Strong incorporation of literary references, spooky atmosphere, and a page-turning whodunit makes this novel a worthy read. I appreciated Elly Griffiths' ability to draw in the reader with multiple POVs; I got a well-rounded experience of the happenings at the school, and police departments.
I got MAGPIE MURDER mixed with THE MOONSTONE vibes from this novel. A strong addition to the canon of gothic mysteries for a new age.
I finished this book a few days ago, and can't stop thinking about it. The mark of a successful read.
I received this book from OwlCrate, and if I hadn't I'm not sure that I would have picked it up. Very glad I did.
Astrid Scholte has crafted superbly realized women in this novel, both the various (soon to be dead) queens, and Keralie, our protagonist. Living life as a thief and grifter, Keralie suddenly finds herself with knowledge about the upcoming murders of the rulers of Quadara, and must save her land.

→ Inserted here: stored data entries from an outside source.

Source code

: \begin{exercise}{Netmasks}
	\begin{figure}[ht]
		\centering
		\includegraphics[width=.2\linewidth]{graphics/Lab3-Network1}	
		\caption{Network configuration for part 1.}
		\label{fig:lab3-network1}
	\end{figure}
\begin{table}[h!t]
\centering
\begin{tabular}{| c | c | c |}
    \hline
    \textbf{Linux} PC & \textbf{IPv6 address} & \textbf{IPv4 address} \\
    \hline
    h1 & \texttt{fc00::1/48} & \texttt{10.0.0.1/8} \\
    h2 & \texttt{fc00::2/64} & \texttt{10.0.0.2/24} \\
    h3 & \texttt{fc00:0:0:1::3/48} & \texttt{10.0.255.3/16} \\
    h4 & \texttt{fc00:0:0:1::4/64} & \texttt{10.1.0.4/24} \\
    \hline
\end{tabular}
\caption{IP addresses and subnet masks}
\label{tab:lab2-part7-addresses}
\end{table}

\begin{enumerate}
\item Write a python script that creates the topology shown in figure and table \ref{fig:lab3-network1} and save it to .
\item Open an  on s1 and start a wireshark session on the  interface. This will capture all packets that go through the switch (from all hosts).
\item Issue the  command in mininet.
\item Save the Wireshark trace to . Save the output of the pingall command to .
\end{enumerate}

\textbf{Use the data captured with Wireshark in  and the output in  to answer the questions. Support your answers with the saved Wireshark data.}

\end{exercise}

I was fully immersed in Scholte's writing, and couldn't stop reading to find out what was going to happen. There was indeed a twist that I did not see coming, and it ramped up the book in a really exciting way.

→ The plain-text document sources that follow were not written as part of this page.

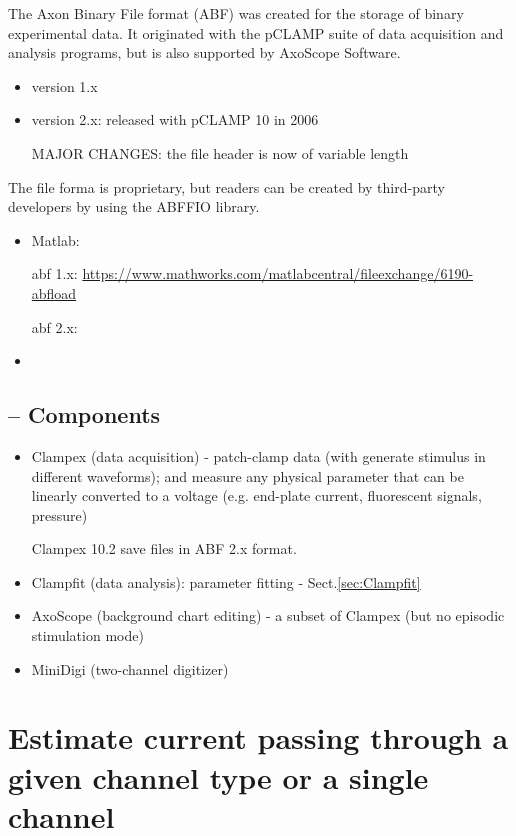 The Axon Binary File format (ABF) was created for the storage of binary experimental data.
It originated with the pCLAMP suite of data acquisition and analysis programs, but is also
supported by AxoScope Software. 
\begin{itemize}
  \item version 1.x
  
  \item version 2.x: released with pCLAMP 10 in 2006
  
  MAJOR CHANGES: the file header is now of variable length
\end{itemize}

The file forma is proprietary, but readers can be created by third-party
developers by using the ABFFIO library.
\begin{itemize}
  \item Matlab: 
  
abf 1.x: \url{https://www.mathworks.com/matlabcentral/fileexchange/6190-abfload}

abf 2.x: 

  \item 
\end{itemize}


\subsection{-- Components}

\begin{itemize}
  
  \item  Clampex (data acquisition) - patch-clamp data (with generate stimulus
  in different waveforms); and measure any physical parameter that can be
  linearly converted to a voltage (e.g. end-plate current, fluorescent signals,
  pressure)

Clampex 10.2 save files in ABF 2.x format.

  \item Clampfit (data analysis): parameter fitting - Sect.\ref{sec:Clampfit}

  \item AxoScope (background chart editing) - a subset of Clampex (but no
  episodic stimulation mode)

  \item MiniDigi (two-channel digitizer)

\end{itemize}

\section{Estimate current passing through a given channel type or a single
channel}
\label{sec:transmembrane-current}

I highly recommend this YA novel for fans of mysteries, fantasy reads and strong heroines. Girl. Power.
I wish I could live within the pages of this book.
Being a New-Orleans-ophile (or whatever one obsessed with NOLA is called), I strive to read everything I can get my hands on about the Crescent City.
This novel is a beautiful mash-up of history, magic, human trials and tribulations, and murder. We follow Jude, a demi-god grifter, who has the gift of finding lost items. He uses it as a parlor trick on tourists, but soon finds himself over his head when he loses the highest staked game of poker that ever existed. He must save New Orleans and himself before time runs out.
I loved the sensory overload of this novel. I saw his illegal squat, the shimmering moonlight on the asphalt, and the post-Katrina weary vagrants in Jackson Square. Mixed in with Camp's multitudes of mythological characters, this book is a must-read. Can't wait for more in the series.